In February 2006, a windstorm blew off the east wall of this nationally important Meetinghouse. Responding to this urgent preservation need, concerned citizens organized a grassroots coalition to preserve and restore this Meetinghouse and to promote a series of heritage trails relating to the rights of women, African Americans, and Native Americans throughout upstate New York. Under the auspices of the Elizabeth Cady Stanton Foundation of Seneca Falls, New York, the committee acquired the Meetinghouse and reached out regionally to town officials, schools, churches, and community groups and nationally to historians, scholars, preservationists, legislators, and the broad business community.
In its first four years, this committee made remarkable progress, appointing a National Advisory Board, attaining not-for-profit status, and hiring John G. Waite Associates, internationally famous preservation architects, to help restore the Meetinghouse with twenty-first century features for sustainable energy use. In December 2009, we stabilized and enclosed the Meetinghouse so that it can be moved to its new site across the road.

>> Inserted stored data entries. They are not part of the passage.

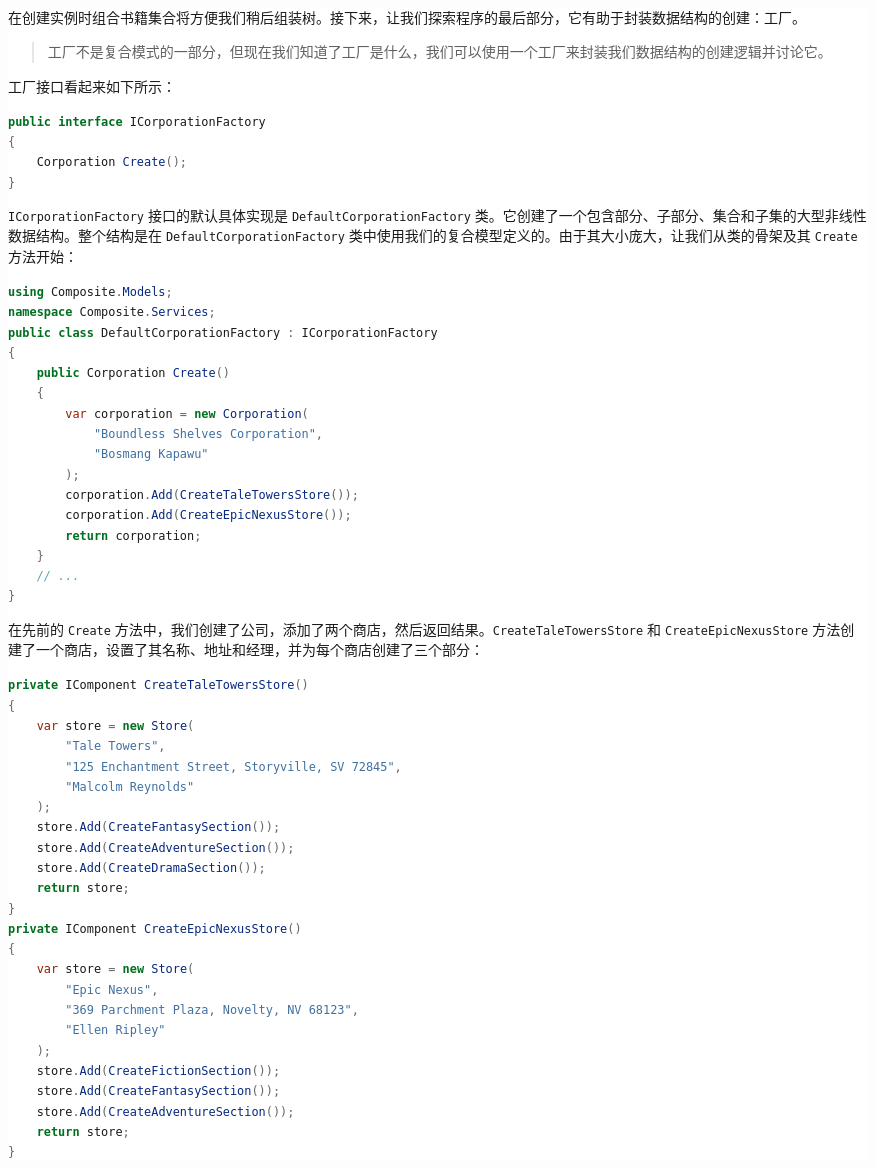 在创建实例时组合书籍集合将方便我们稍后组装树。接下来，让我们探索程序的最后部分，它有助于封装数据结构的创建：工厂。

> 工厂不是复合模式的一部分，但现在我们知道了工厂是什么，我们可以使用一个工厂来封装我们数据结构的创建逻辑并讨论它。

工厂接口看起来如下所示：

```cs
public interface ICorporationFactory
{
    Corporation Create();
}
```

`ICorporationFactory` 接口的默认具体实现是 `DefaultCorporationFactory` 类。它创建了一个包含部分、子部分、集合和子集的大型非线性数据结构。整个结构是在 `DefaultCorporationFactory` 类中使用我们的复合模型定义的。由于其大小庞大，让我们从类的骨架及其 `Create` 方法开始：

```cs
using Composite.Models;
namespace Composite.Services;
public class DefaultCorporationFactory : ICorporationFactory
{
    public Corporation Create()
    {
        var corporation = new Corporation(
            "Boundless Shelves Corporation",
            "Bosmang Kapawu"
        );
        corporation.Add(CreateTaleTowersStore());
        corporation.Add(CreateEpicNexusStore());
        return corporation;
    }
    // ...
}
```

在先前的 `Create` 方法中，我们创建了公司，添加了两个商店，然后返回结果。`CreateTaleTowersStore` 和 `CreateEpicNexusStore` 方法创建了一个商店，设置了其名称、地址和经理，并为每个商店创建了三个部分：

```cs
private IComponent CreateTaleTowersStore()
{
    var store = new Store(
        "Tale Towers",
        "125 Enchantment Street, Storyville, SV 72845",
        "Malcolm Reynolds"
    );
    store.Add(CreateFantasySection());
    store.Add(CreateAdventureSection());
    store.Add(CreateDramaSection());
    return store;
}
private IComponent CreateEpicNexusStore()
{
    var store = new Store(
        "Epic Nexus",
        "369 Parchment Plaza, Novelty, NV 68123",
        "Ellen Ripley"
    );
    store.Add(CreateFictionSection());
    store.Add(CreateFantasySection());
    store.Add(CreateAdventureSection());
    return store;
}
```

Supporters include New York State’s Environmental Protection Fund, the National Park Service’s Network to Freedom, the Preservation League of New York State, Rochester Area Community Foundation, Canandaigua National Bank, Church Women United, Chace Fund of Philadelphia Yearly Meeting of Friends, Heritage New York Women’s History Trail, the National Trust for Historic Preservation, Town of Farmington, Farmington-Scipio Regional Meeting of Friends, Farmington Friends Meeting, and many, many individuals.
The 1816 Farmington Quaker Meetinghouse is now listed on the National Register of Historic Places at the national level of significance, the National Park Service’s Underground Railroad Network to Freedom, and the National Collaborative of Women’s History Sites. The National Park Service is now conducting a reconnaissance study to determine whether the Meetinghouse should be listed as a National Historic Landmark.
Passionate about our history
The Meetinghouse is a fixture in our historical landscape and a touchstone for the future of the Quaker Community.